A third aspect of the present invention provides a medium having stored thereon a program which when executed by a processor performs the steps of the transmission line bird voice recognition model optimization method according to the first aspect of the present invention.
A fourth aspect of the invention provides an apparatus comprising a memory, a processor and a program stored on the memory and executable on the processor, the processor implementing the steps in the method for optimizing a bird voice recognition model for an electric transmission line according to the first aspect of the invention when the program is executed.
The one or more of the above technical solutions have the following beneficial effects:
the invention discloses a method, a system, a medium and equipment for optimizing a bird voice recognition model of a power transmission line, wherein front-end analysis operation data are acquired from a cloud analysis server and are subjected to classification analysis, alarm information after confirmation is used as standard information to be fed back to terminal equipment, and on the equipment terminal side, the adjustment of neural network model parameters is performed on the basis of the uploaded alarm information as a training sample, so that the adaptability of the model to a scene is improved.

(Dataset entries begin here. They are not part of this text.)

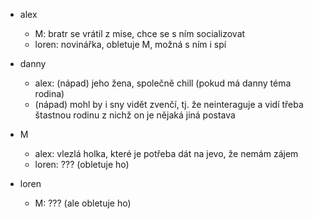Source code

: - alex
    - M: bratr se vrátil z mise, chce se s ním socializovat
    - loren: novinářka, obletuje M, možná s ním i spí

- danny
    - alex: (nápad) jeho žena, společně chill (pokud má danny téma rodina)
    - (nápad) mohl by i sny vidět zvenčí, tj. že neinteraguje a vidí třeba štastnou rodinu z nichž on je nějaká jiná postava

- M
    - alex: vlezlá holka, které je potřeba dát na jevo, že nemám zájem
    - loren: ??? (obletuje ho)

- loren
    - M: ??? (ale obletuje ho)
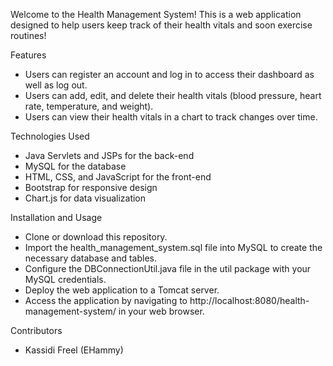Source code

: Welcome to the Health Management System! This is a web application designed to help users keep track of their health vitals and soon exercise routines!

Features
- Users can register an account and log in to access their dashboard as well as log out.
- Users can add, edit, and delete their health vitals (blood pressure, heart rate, temperature, and weight).
- Users can view their health vitals in a chart to track changes over time.

Technologies Used
- Java Servlets and JSPs for the back-end
- MySQL for the database
- HTML, CSS, and JavaScript for the front-end
- Bootstrap for responsive design
- Chart.js for data visualization

Installation and Usage
- Clone or download this repository.
- Import the health_management_system.sql file into MySQL to create the necessary database and tables.
- Configure the DBConnectionUtil.java file in the util package with your MySQL credentials.
- Deploy the web application to a Tomcat server.
- Access the application by navigating to http://localhost:8080/health-management-system/ in your web browser.

Contributors
- Kassidi Freel (EHammy)
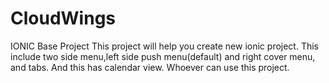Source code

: # CloudWings
IONIC Base Project
This project will help you create new ionic project.
This include two side menu,left side push menu(default) and right cover menu, and tabs.
And this has calendar view.
Whoever can use this project.

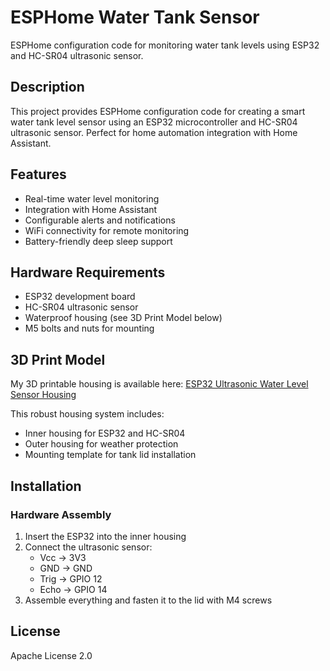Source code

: # ESPHome Water Tank Sensor

ESPHome configuration code for monitoring water tank levels using ESP32 and HC-SR04 ultrasonic sensor.

## Description

This project provides ESPHome configuration code for creating a smart water tank level sensor using an ESP32 microcontroller and HC-SR04 ultrasonic sensor. Perfect for home automation integration with Home Assistant.

## Features

- Real-time water level monitoring
- Integration with Home Assistant
- Configurable alerts and notifications
- WiFi connectivity for remote monitoring
- Battery-friendly deep sleep support

## Hardware Requirements

- ESP32 development board
- HC-SR04 ultrasonic sensor
- Waterproof housing (see 3D Print Model below)
- M5 bolts and nuts for mounting

## 3D Print Model

My 3D printable housing is available here:
[ESP32 Ultrasonic Water Level Sensor Housing](https://www.printables.com/model/1333286-esp32-ultrasonic-water-level-sensor-housing-with-h)

This robust housing system includes:
- Inner housing for ESP32 and HC-SR04
- Outer housing for weather protection
- Mounting template for tank lid installation

## Installation

### Hardware Assembly

1. Insert the ESP32 into the inner housing
2. Connect the ultrasonic sensor:
    - Vcc → 3V3
    - GND → GND
    - Trig → GPIO 12
    - Echo → GPIO 14
3. Assemble everything and fasten it to the lid with M4 screws

## License

Apache License 2.0
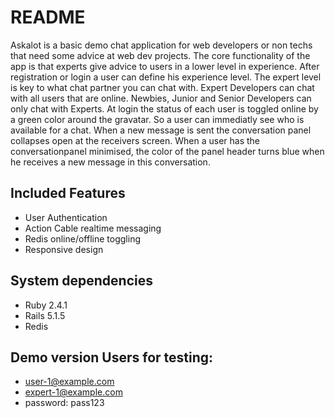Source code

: # README
Askalot is a basic demo chat application for web developers or non techs that need some advice at web dev projects. The core functionality of the app is that experts give advice to users in a lower level in experience. After registration or login a user can define his experience level. The expert level is key to what chat partner you can chat with. Expert Developers can chat with all users that are online. Newbies, Junior and Senior Developers can only chat with Experts. At login the status of each user is toggled online by a green color around the gravatar. So a user can immediatly see who is available for a chat. When a new message is sent the conversation panel collapses open at the receivers screen. When a user has the conversationpanel minimised, the color of the panel header turns blue when he receives a new message in this conversation.

## Included Features
* User Authentication
* Action Cable realtime messaging
* Redis online/offline toggling
* Responsive design

## System dependencies
* Ruby 2.4.1
* Rails 5.1.5
* Redis

## Demo version Users for testing:
- user-1@example.com
- expert-1@example.com
- password: pass123


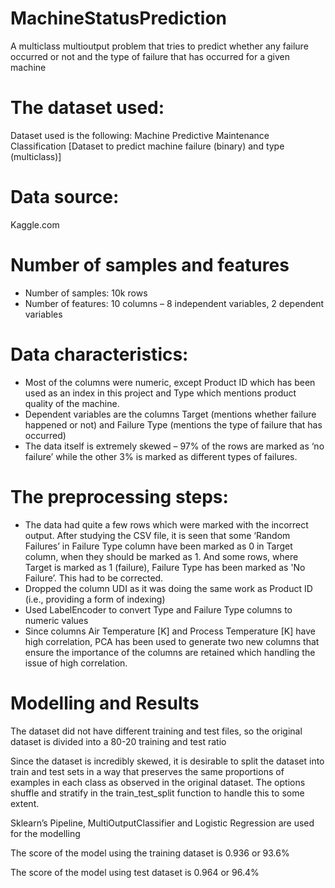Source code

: # MachineStatusPrediction
A multiclass multioutput problem that tries to predict whether any failure occurred or not and the type of failure that has occurred for a given machine

# The dataset used:
Dataset used is the following: Machine Predictive Maintenance Classification [Dataset to predict machine failure (binary) and type (multiclass)]
                      
# Data source: 
  Kaggle.com

# Number of samples and features
<ul>
  <li> Number of samples: 10k rows</li>
  <li>Number of features: 10 columns – 8 independent variables, 2 dependent variables</li>
  </ul>

# Data characteristics:
<ul>
 <li>Most of the columns were numeric, except Product ID which has been used as an index in this project and Type which mentions product quality of the machine. </li>
 <li>Dependent variables are the columns Target (mentions whether failure happened or not) and Failure Type (mentions the type of failure that has occurred)</li>
 <li>The data itself is extremely skewed – 97% of the rows are marked as ‘no failure’ while the other 3% is marked as different types of failures.</li>
</ul>

# The preprocessing steps:
<ul>
<li>The data had quite a few rows which were marked with the incorrect output. After studying the CSV file, it is seen that some ‘Random Failures’ in Failure Type column have been marked as 0 in Target column, when they should be marked as 1. And some rows, where Target is marked as 1 (failure), Failure Type has been marked as 'No Failure’. This had to be corrected.</li>

<li>Dropped the column UDI as it was doing the same work as Product ID (i.e., providing a form of indexing)</li>

  <li>Used LabelEncoder to convert Type and Failure Type columns to numeric values</li>

<li>Since columns Air Temperature [K] and Process Temperature [K] have high correlation, PCA has been used to generate two new columns that ensure the importance of the columns are retained which handling the issue of high correlation.</li>
</ul>

# Modelling and Results

The dataset did not have different training and test files, so the original dataset is divided into a 80-20 training and test ratio 

Since the dataset is incredibly skewed, it is desirable to split the dataset into train and test sets in a way that preserves the same proportions of examples in each class as observed in the original dataset. The options shuffle and stratify in the train_test_split function to handle this to some extent. 

Sklearn’s Pipeline, MultiOutputClassifier and Logistic Regression are used for the modelling

The score of the model using the training dataset is 0.936 or 93.6%

The score of the model using test dataset is 0.964 or 96.4%
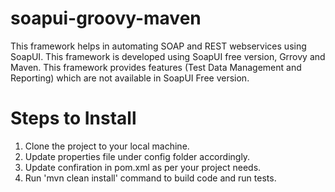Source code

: # soapui-groovy-maven
This framework helps in automating SOAP and REST webservices using SoapUI. This framework is developed using SoapUI free version, Grrovy and Maven. This framework provides features (Test Data Management and Reporting) which are not available in SoapUI Free version.

# Steps to Install
  1. Clone the project to your local machine.
  2. Update properties file under config folder accordingly.
  3. Update confiration in pom.xml as per your project needs.
  4. Run 'mvn clean install' command to build code and run tests. 
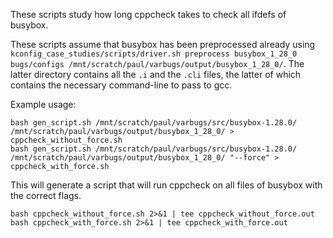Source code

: These scripts study how long cppcheck takes to check all ifdefs of busybox.

These scripts assume that busybox has been preprocessed already using
`kconfig_case_studies/scripts/driver.sh preprocess busybox_1_28_0
bugs/configs /mnt/scratch/paul/varbugs/output/busybox_1_28_0/`.  The
latter directory contains all the `.i` and the `.cli` files, the
latter of which contains the necessary command-line to pass to gcc.

Example usage:

    bash gen_script.sh /mnt/scratch/paul/varbugs/src/busybox-1.28.0/ /mnt/scratch/paul/varbugs/output/busybox_1_28_0/ > cppcheck_without_force.sh
    bash gen_script.sh /mnt/scratch/paul/varbugs/src/busybox-1.28.0/ /mnt/scratch/paul/varbugs/output/busybox_1_28_0/ "--force" > cppcheck_with_force.sh

This will generate a script that will run cppcheck on all files of
busybox with the correct flags.

    bash cppcheck_without_force.sh 2>&1 | tee cppcheck_without_force.out
    bash cppcheck_with_force.sh 2>&1 | tee cppcheck_with_force.out
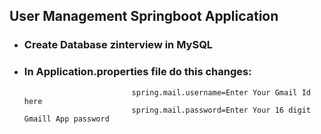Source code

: ## User Management Springboot Application

- ### Create Database zinterview in MySQL
- ### In Application.properties file do this changes:
                              spring.mail.username=Enter Your Gmail Id here
                              spring.mail.password=Enter Your 16 digit Gmaill App password
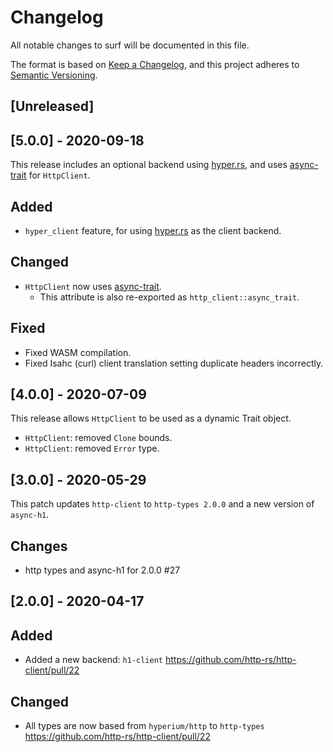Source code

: # Changelog

All notable changes to surf will be documented in this file.

The format is based on [Keep a Changelog](https://keepachangelog.com/en/1.0.0/),
and this project adheres to [Semantic Versioning](https://book.async.rs/overview/stability-guarantees.html).

## [Unreleased]

## [5.0.0] - 2020-09-18

This release includes an optional backend using [hyper.rs](https://hyper.rs/), and uses [async-trait](https://crates.io/crates/async-trait) for `HttpClient`.

## Added
- `hyper_client` feature, for using [hyper.rs](https://hyper.rs/) as the client backend.

## Changed
- `HttpClient` now uses [async-trait](https://crates.io/crates/async-trait).
    - This attribute is also re-exported as `http_client::async_trait`.

## Fixed
- Fixed WASM compilation.
- Fixed Isahc (curl) client translation setting duplicate headers incorrectly.

## [4.0.0] - 2020-07-09

This release allows `HttpClient` to be used as a dynamic Trait object.

- `HttpClient`: removed `Clone` bounds.
- `HttpClient`: removed `Error` type.

## [3.0.0] - 2020-05-29

This patch updates `http-client` to `http-types 2.0.0` and a new version of `async-h1`.

## Changes
- http types and async-h1 for 2.0.0 #27

## [2.0.0] - 2020-04-17

## Added
- Added a new backend: `h1-client` https://github.com/http-rs/http-client/pull/22

## Changed
- All types are now based from `hyperium/http` to `http-types` https://github.com/http-rs/http-client/pull/22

The invention can screen out the subset of the devices needing to be subjected to model iteration upgrading from the mass front-end analysis devices running, and avoids the phenomenon of carrying out model iteration upgrading training on all the devices. And through real-time model fine tuning, the problem that model training resources are insufficient under different scenes is solved greatly, a scene hidden danger identification model with high false alarm rate can be updated in time, and false alarm are reduced.
Additional aspects of the invention will be set forth in part in the description which follows and, in part, will be obvious from the description, or may be learned by practice of the invention.
Drawings
The accompanying drawings, which are included to provide a further understanding of the invention and are incorporated in and constitute a part of this specification, illustrate embodiments of the invention and together with the description serve to explain the invention.
Fig. 1 is a flowchart of a method for optimizing a bird voice recognition model of a transmission line according to an embodiment of the present invention.
Detailed Description
It should be noted that the following detailed description is exemplary and is intended to provide further explanation of the invention. Unless defined otherwise, all technical and scientific terms used herein have the same meaning as commonly understood by one of ordinary skill in the art to which this invention belongs.
It is noted that the terminology used herein is for the purpose of describing particular embodiments only and is not intended to be limiting of exemplary embodiments according to the present invention. As used herein, the singular is also intended to include the plural unless the context clearly indicates otherwise, and furthermore, it is to be understood that the terms "comprises" and/or "comprising" when used in this specification are taken to specify the presence of stated features, steps, operations, devices, components, and/or combinations thereof;
embodiment one:
the first embodiment of the invention provides an optimization method for a bird voice recognition model of a power transmission line, as shown in fig. 1, background voice is collected through equipment for a period of time, the background voice is input into a front end for analysis, the result of the front end analysis is transmitted to a cloud for secondary analysis, and the secondary analysis result is confirmed manually, so that the possibility of false alarm and missing report is reduced. After manual confirmation, the platform supplements the sample to the equipment, and the equipment generates a new sample on line according to the supplemented data for end-side model fine tuning training. By the method, the subset of the devices needing to be subjected to model iterative upgrade can be screened from the mass front-end analysis devices running in the running mode, and the phenomenon of performing model iterative upgrade training on all the devices is avoided.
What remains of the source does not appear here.